The problem, of course, is that sometimes you fall short of that goal. Too often, we’re able to rescue somebody from death, but can’t quite bring him back to life. People get stuck in that horrible twilight in between. And while they may not be able to tell you, it’s difficult to escape the impression that, even if they could, they wouldn’t want to thank you. This is something that can be difficult for people to understand, especially when the patient is someone who just that morning, or the week before, had been a fully living, fully functional, and deeply loved human being.
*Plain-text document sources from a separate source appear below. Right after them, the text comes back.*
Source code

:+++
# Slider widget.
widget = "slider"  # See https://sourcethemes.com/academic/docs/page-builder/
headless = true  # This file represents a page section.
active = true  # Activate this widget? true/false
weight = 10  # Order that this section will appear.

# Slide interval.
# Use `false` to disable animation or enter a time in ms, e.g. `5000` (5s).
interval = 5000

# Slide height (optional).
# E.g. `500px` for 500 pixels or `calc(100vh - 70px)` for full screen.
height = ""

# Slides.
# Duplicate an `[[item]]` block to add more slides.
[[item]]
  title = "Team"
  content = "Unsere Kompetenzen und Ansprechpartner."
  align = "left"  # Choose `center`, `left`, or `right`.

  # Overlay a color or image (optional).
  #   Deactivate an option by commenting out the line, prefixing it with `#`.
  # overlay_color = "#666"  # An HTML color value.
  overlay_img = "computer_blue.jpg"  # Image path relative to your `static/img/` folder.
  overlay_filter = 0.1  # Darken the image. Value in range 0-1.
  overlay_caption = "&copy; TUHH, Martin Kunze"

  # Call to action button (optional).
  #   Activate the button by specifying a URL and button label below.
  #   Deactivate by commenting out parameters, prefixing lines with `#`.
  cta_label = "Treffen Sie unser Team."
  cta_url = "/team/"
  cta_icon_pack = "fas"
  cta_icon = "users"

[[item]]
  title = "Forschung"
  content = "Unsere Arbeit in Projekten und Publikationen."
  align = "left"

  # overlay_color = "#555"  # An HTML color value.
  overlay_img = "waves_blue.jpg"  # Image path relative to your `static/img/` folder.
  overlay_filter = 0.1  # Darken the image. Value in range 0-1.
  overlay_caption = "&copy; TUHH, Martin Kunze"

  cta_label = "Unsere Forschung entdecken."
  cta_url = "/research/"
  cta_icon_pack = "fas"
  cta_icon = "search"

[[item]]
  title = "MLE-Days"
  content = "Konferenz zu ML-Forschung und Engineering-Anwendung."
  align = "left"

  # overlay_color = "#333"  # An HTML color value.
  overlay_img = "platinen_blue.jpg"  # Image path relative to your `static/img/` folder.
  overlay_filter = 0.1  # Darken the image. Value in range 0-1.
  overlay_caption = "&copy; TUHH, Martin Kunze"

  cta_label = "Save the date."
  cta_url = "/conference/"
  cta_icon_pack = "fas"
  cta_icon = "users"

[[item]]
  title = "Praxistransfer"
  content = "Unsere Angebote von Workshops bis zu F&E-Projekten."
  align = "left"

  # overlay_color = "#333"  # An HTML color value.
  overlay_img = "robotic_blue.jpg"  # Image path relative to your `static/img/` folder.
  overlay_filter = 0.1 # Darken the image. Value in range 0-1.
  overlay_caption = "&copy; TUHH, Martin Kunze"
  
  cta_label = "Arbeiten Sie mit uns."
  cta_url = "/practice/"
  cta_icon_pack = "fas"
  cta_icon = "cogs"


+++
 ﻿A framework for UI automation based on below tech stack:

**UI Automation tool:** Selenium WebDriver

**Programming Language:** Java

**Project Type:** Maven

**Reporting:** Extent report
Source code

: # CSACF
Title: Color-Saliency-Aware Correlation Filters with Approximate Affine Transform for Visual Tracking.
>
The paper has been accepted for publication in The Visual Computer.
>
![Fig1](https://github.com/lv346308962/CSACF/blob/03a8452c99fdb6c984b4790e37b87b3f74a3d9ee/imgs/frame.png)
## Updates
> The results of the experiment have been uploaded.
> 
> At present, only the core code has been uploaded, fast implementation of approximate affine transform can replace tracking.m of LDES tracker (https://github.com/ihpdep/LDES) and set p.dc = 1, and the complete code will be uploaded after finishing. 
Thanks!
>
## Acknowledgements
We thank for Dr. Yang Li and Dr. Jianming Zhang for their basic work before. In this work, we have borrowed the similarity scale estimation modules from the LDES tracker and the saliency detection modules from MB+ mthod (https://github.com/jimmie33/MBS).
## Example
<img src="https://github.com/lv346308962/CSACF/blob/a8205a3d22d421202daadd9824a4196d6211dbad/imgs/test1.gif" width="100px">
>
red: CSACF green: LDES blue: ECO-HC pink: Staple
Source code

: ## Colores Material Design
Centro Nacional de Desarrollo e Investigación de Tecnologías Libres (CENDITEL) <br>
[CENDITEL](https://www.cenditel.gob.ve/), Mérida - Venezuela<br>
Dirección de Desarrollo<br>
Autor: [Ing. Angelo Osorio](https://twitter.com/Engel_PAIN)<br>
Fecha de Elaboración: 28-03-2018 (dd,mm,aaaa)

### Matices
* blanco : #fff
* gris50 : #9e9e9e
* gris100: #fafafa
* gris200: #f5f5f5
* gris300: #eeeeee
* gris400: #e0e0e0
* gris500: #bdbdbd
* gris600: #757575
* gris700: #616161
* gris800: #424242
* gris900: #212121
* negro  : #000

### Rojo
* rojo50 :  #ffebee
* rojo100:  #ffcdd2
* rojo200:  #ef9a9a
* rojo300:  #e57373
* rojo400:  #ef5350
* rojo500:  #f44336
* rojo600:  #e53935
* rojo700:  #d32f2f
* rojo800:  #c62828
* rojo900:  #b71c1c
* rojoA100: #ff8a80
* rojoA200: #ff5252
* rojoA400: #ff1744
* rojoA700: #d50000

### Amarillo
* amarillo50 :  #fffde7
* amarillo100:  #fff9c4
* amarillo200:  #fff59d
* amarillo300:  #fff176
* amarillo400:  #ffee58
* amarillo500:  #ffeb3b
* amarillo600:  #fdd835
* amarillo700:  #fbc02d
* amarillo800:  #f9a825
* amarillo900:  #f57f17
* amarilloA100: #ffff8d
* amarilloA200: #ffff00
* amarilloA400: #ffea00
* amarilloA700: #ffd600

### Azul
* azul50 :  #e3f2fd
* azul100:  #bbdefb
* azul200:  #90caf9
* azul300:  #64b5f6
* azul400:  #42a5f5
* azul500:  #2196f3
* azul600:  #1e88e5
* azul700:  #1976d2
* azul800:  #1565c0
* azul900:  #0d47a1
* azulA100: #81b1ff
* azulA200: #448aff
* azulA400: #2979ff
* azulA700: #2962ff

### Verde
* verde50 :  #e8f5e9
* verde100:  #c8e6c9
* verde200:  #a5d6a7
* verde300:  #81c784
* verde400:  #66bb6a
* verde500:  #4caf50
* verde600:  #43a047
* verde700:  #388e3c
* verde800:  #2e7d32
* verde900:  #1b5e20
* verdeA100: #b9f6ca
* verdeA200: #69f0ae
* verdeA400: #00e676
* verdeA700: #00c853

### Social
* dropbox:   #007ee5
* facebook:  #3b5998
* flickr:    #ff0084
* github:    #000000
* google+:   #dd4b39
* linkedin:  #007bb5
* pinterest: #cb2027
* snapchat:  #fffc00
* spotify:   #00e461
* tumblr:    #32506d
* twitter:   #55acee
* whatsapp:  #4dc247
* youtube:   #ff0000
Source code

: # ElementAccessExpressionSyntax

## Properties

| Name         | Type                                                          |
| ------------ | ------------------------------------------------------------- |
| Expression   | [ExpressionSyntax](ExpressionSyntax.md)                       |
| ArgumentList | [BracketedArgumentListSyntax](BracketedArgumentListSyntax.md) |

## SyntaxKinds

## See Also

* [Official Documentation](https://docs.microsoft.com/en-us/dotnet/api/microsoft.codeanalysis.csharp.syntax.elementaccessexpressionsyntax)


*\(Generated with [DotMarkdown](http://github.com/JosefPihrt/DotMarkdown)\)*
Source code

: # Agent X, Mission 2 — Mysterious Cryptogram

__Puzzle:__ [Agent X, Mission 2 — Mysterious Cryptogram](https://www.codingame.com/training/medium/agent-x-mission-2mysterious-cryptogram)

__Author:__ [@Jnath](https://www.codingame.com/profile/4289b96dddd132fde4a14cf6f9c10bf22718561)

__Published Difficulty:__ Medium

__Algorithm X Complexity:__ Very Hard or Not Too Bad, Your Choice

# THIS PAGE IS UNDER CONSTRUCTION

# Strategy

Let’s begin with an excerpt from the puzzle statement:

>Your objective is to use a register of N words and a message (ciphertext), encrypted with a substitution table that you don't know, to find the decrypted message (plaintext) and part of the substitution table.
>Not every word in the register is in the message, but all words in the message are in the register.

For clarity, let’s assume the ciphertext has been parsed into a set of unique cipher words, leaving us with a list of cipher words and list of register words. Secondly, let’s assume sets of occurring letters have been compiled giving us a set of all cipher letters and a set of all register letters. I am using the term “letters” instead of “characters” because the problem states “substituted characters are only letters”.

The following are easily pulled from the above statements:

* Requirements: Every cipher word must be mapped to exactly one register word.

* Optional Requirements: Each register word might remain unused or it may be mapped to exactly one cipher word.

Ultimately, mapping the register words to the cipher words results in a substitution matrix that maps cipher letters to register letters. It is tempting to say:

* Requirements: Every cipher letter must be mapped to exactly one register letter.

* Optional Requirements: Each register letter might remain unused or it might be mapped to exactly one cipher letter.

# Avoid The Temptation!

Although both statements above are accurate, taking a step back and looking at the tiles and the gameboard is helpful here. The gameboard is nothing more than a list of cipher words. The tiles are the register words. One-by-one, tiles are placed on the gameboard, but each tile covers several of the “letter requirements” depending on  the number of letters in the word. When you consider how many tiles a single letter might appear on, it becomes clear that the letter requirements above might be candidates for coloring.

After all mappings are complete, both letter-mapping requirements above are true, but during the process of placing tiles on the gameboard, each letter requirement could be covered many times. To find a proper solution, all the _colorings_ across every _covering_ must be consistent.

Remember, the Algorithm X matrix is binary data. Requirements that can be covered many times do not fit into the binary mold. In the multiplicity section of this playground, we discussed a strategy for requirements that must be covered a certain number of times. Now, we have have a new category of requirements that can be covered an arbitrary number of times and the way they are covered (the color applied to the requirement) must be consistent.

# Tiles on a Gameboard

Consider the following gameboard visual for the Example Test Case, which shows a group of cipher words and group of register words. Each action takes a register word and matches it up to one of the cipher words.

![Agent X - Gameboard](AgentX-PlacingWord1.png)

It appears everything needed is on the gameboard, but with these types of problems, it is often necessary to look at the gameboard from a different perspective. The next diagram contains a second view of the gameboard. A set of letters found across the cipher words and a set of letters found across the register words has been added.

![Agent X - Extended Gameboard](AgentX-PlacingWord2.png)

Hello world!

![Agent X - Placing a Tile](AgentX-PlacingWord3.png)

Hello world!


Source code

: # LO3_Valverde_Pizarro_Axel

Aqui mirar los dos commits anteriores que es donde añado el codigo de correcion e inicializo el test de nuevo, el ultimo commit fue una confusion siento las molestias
We practice a scrupulous ethics in my hospital. Patients decide the limits of their care. If they can’t talk, the family tells us what to do. And no matter what I think of their decision, I am bound to respect their wishes, up to the point where my efforts are clearly futile, and then the question is moot: at that point, usually, the patient speaks in the only way left to him, by dying despite everything I can do. Whenever the decision is taken out of my hands, I feel relieved. Who would want the power to decide?

A
ROUND THE MIDDLE OF
the afternoon, I was down in the ED working up a new admission (eighty-three-years-old, living alone, found unconscious on the floor with a core temperature of 107 degrees, and now barely holding her pressures on ten micrograms of dopamine) when I was paged to the ICU. The Wallace family wanted to speak to me. In the interim, Muriel Wallace’s condition hadn’t changed in any significant way. There was no sign her stroke had progressed. Her blood pressure was stable, her heartbeat solid as a rock; as I prepared to meet the family, this, and the way she was breathing over the vent, made me slightly uneasy—the way one always is in the hospital when things don’t progress according to plan.

“Breathing over the vent,” means the patient is taking breaths without the aid of the ventilator. Ventilator management can be complicated; in patients whose lungs are severely damaged, the subtleties of their settings become a matter of art as much as science. But for most patients, as for Mrs. Wallace, the machine was there simply because she was intubated, and it’s hard to breathe through a narrow tube without mechanical aid. The tube itself was there only because she was unconscious: she was intubated for airway protection, and the vent was on minimal support only, supplying breaths twelve times a minute, and giving a helpful push on any breath the patient started drawing on her own. Even on her own breaths, she was drawing in more than the vent supplied. Odds were good that if I were to extubate her, she would go on breathing.